(Pictures paired with source code)
★ ★ ★

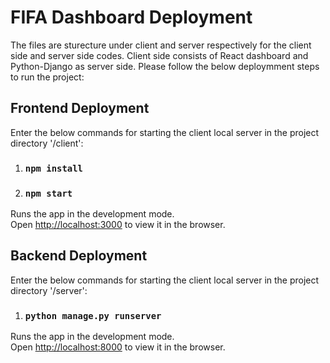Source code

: # FIFA Dashboard Deployment

The files are sturecture under client and server respectively for the client side and server side codes. Client side consists of React dashboard and Python-Django as server side. Please follow the below deploymment steps to run the project:


## Frontend Deployment

Enter the below commands for starting the client local server in the project directory '/client':

1. ### `npm install`
2. ### `npm start`

Runs the app in the development mode.<br />
Open [http://localhost:3000](http://localhost:3000) to view it in the browser.



## Backend Deployment

Enter the below commands for starting the client local server in the project directory '/server':

1. ### `python manage.py runserver`


Runs the app in the development mode.<br />
Open [http://localhost:8000](http://localhost:8000) to view it in the browser.
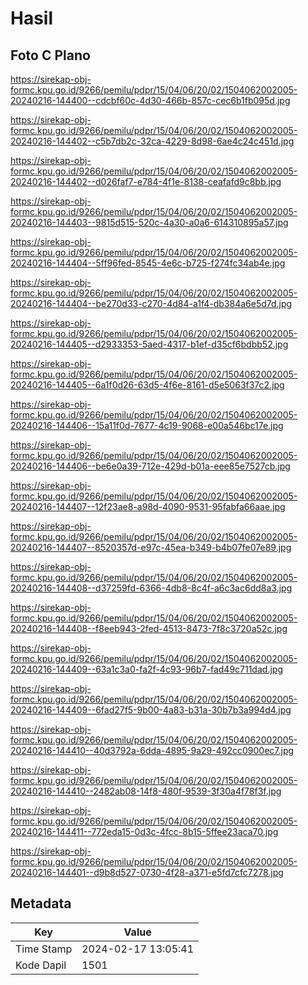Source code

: # Hasil

## Foto C Plano

https://sirekap-obj-formc.kpu.go.id/9266/pemilu/pdpr/15/04/06/20/02/1504062002005-20240216-144400--cdcbf60c-4d30-466b-857c-cec6b1fb095d.jpg

https://sirekap-obj-formc.kpu.go.id/9266/pemilu/pdpr/15/04/06/20/02/1504062002005-20240216-144402--c5b7db2c-32ca-4229-8d98-6ae4c24c451d.jpg

https://sirekap-obj-formc.kpu.go.id/9266/pemilu/pdpr/15/04/06/20/02/1504062002005-20240216-144402--d026faf7-e784-4f1e-8138-ceafafd9c8bb.jpg

https://sirekap-obj-formc.kpu.go.id/9266/pemilu/pdpr/15/04/06/20/02/1504062002005-20240216-144403--9815d515-520c-4a30-a0a6-614310895a57.jpg

https://sirekap-obj-formc.kpu.go.id/9266/pemilu/pdpr/15/04/06/20/02/1504062002005-20240216-144404--5ff96fed-8545-4e6c-b725-f274fc34ab4e.jpg

https://sirekap-obj-formc.kpu.go.id/9266/pemilu/pdpr/15/04/06/20/02/1504062002005-20240216-144404--be270d33-c270-4d84-a1f4-db384a6e5d7d.jpg

https://sirekap-obj-formc.kpu.go.id/9266/pemilu/pdpr/15/04/06/20/02/1504062002005-20240216-144405--d2933353-5aed-4317-b1ef-d35cf6bdbb52.jpg

https://sirekap-obj-formc.kpu.go.id/9266/pemilu/pdpr/15/04/06/20/02/1504062002005-20240216-144405--6a1f0d26-63d5-4f6e-8161-d5e5063f37c2.jpg

https://sirekap-obj-formc.kpu.go.id/9266/pemilu/pdpr/15/04/06/20/02/1504062002005-20240216-144406--15a11f0d-7677-4c19-9068-e00a546bc17e.jpg

https://sirekap-obj-formc.kpu.go.id/9266/pemilu/pdpr/15/04/06/20/02/1504062002005-20240216-144406--be6e0a39-712e-429d-b01a-eee85e7527cb.jpg

https://sirekap-obj-formc.kpu.go.id/9266/pemilu/pdpr/15/04/06/20/02/1504062002005-20240216-144407--12f23ae8-a98d-4090-9531-95fabfa66aae.jpg

https://sirekap-obj-formc.kpu.go.id/9266/pemilu/pdpr/15/04/06/20/02/1504062002005-20240216-144407--8520357d-e97c-45ea-b349-b4b07fe07e89.jpg

https://sirekap-obj-formc.kpu.go.id/9266/pemilu/pdpr/15/04/06/20/02/1504062002005-20240216-144408--d37259fd-6366-4db8-8c4f-a6c3ac6dd8a3.jpg

https://sirekap-obj-formc.kpu.go.id/9266/pemilu/pdpr/15/04/06/20/02/1504062002005-20240216-144408--f8eeb943-2fed-4513-8473-7f8c3720a52c.jpg

https://sirekap-obj-formc.kpu.go.id/9266/pemilu/pdpr/15/04/06/20/02/1504062002005-20240216-144409--63a1c3a0-fa2f-4c93-96b7-fad49c711dad.jpg

https://sirekap-obj-formc.kpu.go.id/9266/pemilu/pdpr/15/04/06/20/02/1504062002005-20240216-144409--6fad27f5-9b00-4a83-b31a-30b7b3a994d4.jpg

https://sirekap-obj-formc.kpu.go.id/9266/pemilu/pdpr/15/04/06/20/02/1504062002005-20240216-144410--40d3792a-6dda-4895-9a29-492cc0900ec7.jpg

https://sirekap-obj-formc.kpu.go.id/9266/pemilu/pdpr/15/04/06/20/02/1504062002005-20240216-144410--2482ab08-14f8-480f-9539-3f30a4f78f3f.jpg

https://sirekap-obj-formc.kpu.go.id/9266/pemilu/pdpr/15/04/06/20/02/1504062002005-20240216-144411--772eda15-0d3c-4fcc-8b15-5ffee23aca70.jpg

https://sirekap-obj-formc.kpu.go.id/9266/pemilu/pdpr/15/04/06/20/02/1504062002005-20240216-144401--d9b8d527-0730-4f28-a371-e5fd7cfc7278.jpg


## Metadata

| Key        | Value               |
| ---------- | ------------------- |
| Time Stamp | 2024-02-17 13:05:41 |
| Kode Dapil | 1501                |



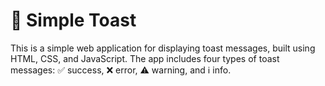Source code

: # 🍞 Simple Toast
This is a simple web application for displaying toast messages, built using HTML, CSS, and JavaScript. The app includes four types of toast messages: ✅ success, ❌ error, ⚠️ warning, and ℹ️ info.
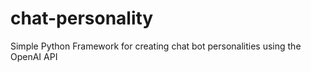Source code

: # chat-personality
Simple Python Framework for creating chat bot personalities using the OpenAI API
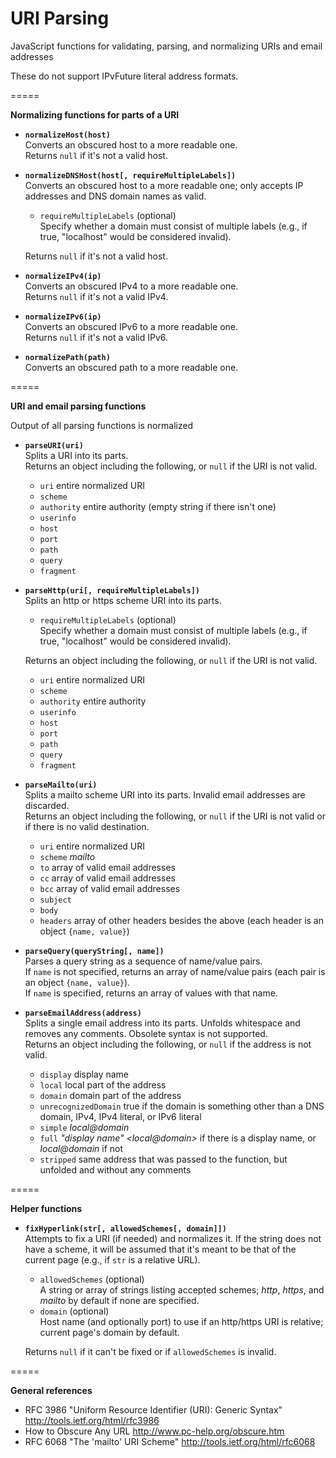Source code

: URI Parsing
=====

JavaScript functions for validating, parsing, and normalizing URIs and email addresses

These do not support IPvFuture literal address formats.

=====

**Normalizing functions for parts of a URI**

- **`normalizeHost(host)`**  
  Converts an obscured host to a more readable one.  
  Returns `null` if it's not a valid host.

- **`normalizeDNSHost(host[, requireMultipleLabels])`**  
  Converts an obscured host to a more readable one; only accepts IP addresses and DNS domain names as valid.
  
  - `requireMultipleLabels` (optional)  
    Specify whether a domain must consist of multiple labels (e.g., if true, "localhost" would be considered invalid).
  
  Returns `null` if it's not a valid host.

- **`normalizeIPv4(ip)`**  
  Converts an obscured IPv4 to a more readable one.  
  Returns `null` if it's not a valid IPv4.

- **`normalizeIPv6(ip)`**  
  Converts an obscured IPv6 to a more readable one.  
  Returns `null` if it's not a valid IPv6.

- **`normalizePath(path)`**  
  Converts an obscured path to a more readable one.

=====

**URI and email parsing functions**

Output of all parsing functions is normalized

- **`parseURI(uri)`**	 
  Splits a URI into its parts.  
  Returns an object including the following, or `null` if the URI is not valid.
  - `uri` entire normalized URI
  - `scheme`
  - `authority` entire authority (empty string if there isn't one)
  - `userinfo`
  - `host`
  - `port`
  - `path`
  - `query`
  - `fragment`

- **`parseHttp(uri[, requireMultipleLabels])`**	 
  Splits an http or https scheme URI into its parts.
  
  - `requireMultipleLabels` (optional)  
    Specify whether a domain must consist of multiple labels (e.g., if true, "localhost" would be considered invalid).
  
  Returns an object including the following, or `null` if the URI is not valid.
  - `uri` entire normalized URI
  - `scheme`
  - `authority` entire authority
  - `userinfo`
  - `host`
  - `port`
  - `path`
  - `query`
  - `fragment`

- **`parseMailto(uri)`**  
  Splits a mailto scheme URI into its parts. Invalid email addresses are discarded.  
  Returns an object including the following, or `null` if the URI is not valid or if there is no valid destination.
  - `uri` entire normalized URI
  - `scheme` *mailto*
  - `to` array of valid email addresses
  - `cc` array of valid email addresses
  - `bcc` array of valid email addresses
  - `subject`
  - `body`
  - `headers` array of other headers besides the above (each header is an object `{name, value}`)

- **`parseQuery(queryString[, name])`**  
  Parses a query string as a sequence of name/value pairs.  
  If `name` is not specified, returns an array of name/value pairs (each pair is an object `{name, value}`).  
  If `name` is specified, returns an array of values with that name.

- **`parseEmailAddress(address)`**  
  Splits a single email address into its parts. Unfolds whitespace and removes any comments. Obsolete syntax is not supported.  
  Returns an object including the following, or `null` if the address is not valid.
  - `display` display name
  - `local` local part of the address
  - `domain` domain part of the address
  - `unrecognizedDomain` true if the domain is something other than a DNS domain, IPv4, IPv4 literal, or IPv6 literal
  - `simple` *local@domain*
  - `full` *"display name" \<local@domain\>* if there is a display name, or *local@domain* if not
  - `stripped` same address that was passed to the function, but unfolded and without any comments

=====

**Helper functions**

- **`fixHyperlink(str[, allowedSchemes[, domain]])`**  
  Attempts to fix a URI (if needed) and normalizes it. If the string does not have a scheme, it will be assumed that it's meant to be that of the current page (e.g., if `str` is a relative URL).
  
  - `allowedSchemes` (optional)  
    A string or array of strings listing accepted schemes; *http*, *https*, and *mailto* by default if none are specified.
  - `domain` (optional)  
    Host name (and optionally port) to use if an http/https URI is relative; current page's domain by default.
  
  Returns `null` if it can't be fixed or if `allowedSchemes` is invalid.

=====

**General references**

- RFC 3986 "Uniform Resource Identifier (URI): Generic Syntax"   http://tools.ietf.org/html/rfc3986
- How to Obscure Any URL   http://www.pc-help.org/obscure.htm
- RFC 6068 "The 'mailto' URI Scheme"	http://tools.ietf.org/html/rfc6068
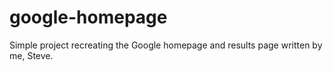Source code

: # google-homepage
Simple project recreating the Google homepage and results page written by me, Steve.
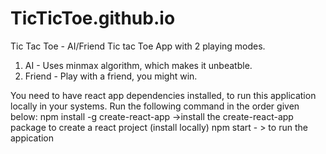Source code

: # TicTicToe.github.io
Tic Tac Toe - AI/Friend 
Tic tac Toe App with 2 playing modes.
1) AI - Uses minmax algorithm, which makes it unbeatble.
2) Friend - Play with a friend, you might win.

You need to have react app dependencies installed, to run this application locally in your systems.
Run the following command in the order given below:
npm install -g create-react-app ->install the create-react-app package to create a react project (install locally)
npm start - > to run the appication

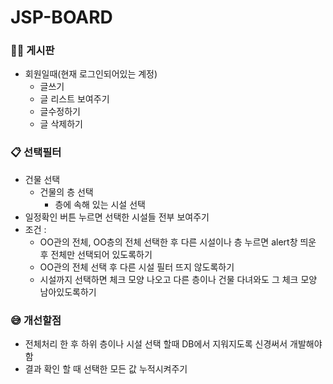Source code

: # JSP-BOARD
### 👩‍💻  게시판
- 회원일때(현재 로그인되어있는 계정)
  - 글쓰기
  - 글 리스트 보여주기
  - 글수정하기
  - 글 삭제하기
  
### 📋 선택필터
- 건물 선택
  - 건물의 층 선택
    - 층에 속해 있는 시설 선택
- 일정확인 버튼 누르면 선택한 시설들 전부 보여주기
- 조건 : 
  - OO관의 전체, OO층의 전체 선택한 후 다른 시설이나 층 누르면 alert창 띄운 후 전체만 선택되어 있도록하기
  - OO관의 전체 선택 후 다른 시설 필터 뜨지 않도록하기
  - 시설까지 선택하면 체크 모양 나오고 다른 층이나 건물 다녀와도 그 체크 모양 남아있도록하기
  
### 😅 개선할점
- 전체처리 한 후 하위 층이나 시설 선택 할때 DB에서 지워지도록 신경써서 개발해야함
- 결과 확인 할 때 선택한 모든 값 누적시켜주기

★ ★ ★

● **WHAT YOU NEED TO DO**:
Copy out, with no pictures, the lines from the one containing "Tic Tac Toe - AI/Friend" through the last line of the data above, both ends included and each word unchanged.

● **TASK ANSWER**:
Tic Tac Toe - AI/Friend 
Tic tac Toe App with 2 playing modes.
1) AI - Uses minmax algorithm, which makes it unbeatble.
2) Friend - Play with a friend, you might win.

You need to have react app dependencies installed, to run this application locally in your systems.
Run the following command in the order given below:
npm install -g create-react-app ->install the create-react-app package to create a react project (install locally)
npm start - > to run the appication

Source code

: # JSP-BOARD
### 👩‍💻  게시판
- 회원일때(현재 로그인되어있는 계정)
  - 글쓰기
  - 글 리스트 보여주기
  - 글수정하기
  - 글 삭제하기
  
### 📋 선택필터
- 건물 선택
  - 건물의 층 선택
    - 층에 속해 있는 시설 선택
- 일정확인 버튼 누르면 선택한 시설들 전부 보여주기
- 조건 : 
  - OO관의 전체, OO층의 전체 선택한 후 다른 시설이나 층 누르면 alert창 띄운 후 전체만 선택되어 있도록하기
  - OO관의 전체 선택 후 다른 시설 필터 뜨지 않도록하기
  - 시설까지 선택하면 체크 모양 나오고 다른 층이나 건물 다녀와도 그 체크 모양 남아있도록하기
  
### 😅 개선할점
- 전체처리 한 후 하위 층이나 시설 선택 할때 DB에서 지워지도록 신경써서 개발해야함
- 결과 확인 할 때 선택한 모든 값 누적시켜주기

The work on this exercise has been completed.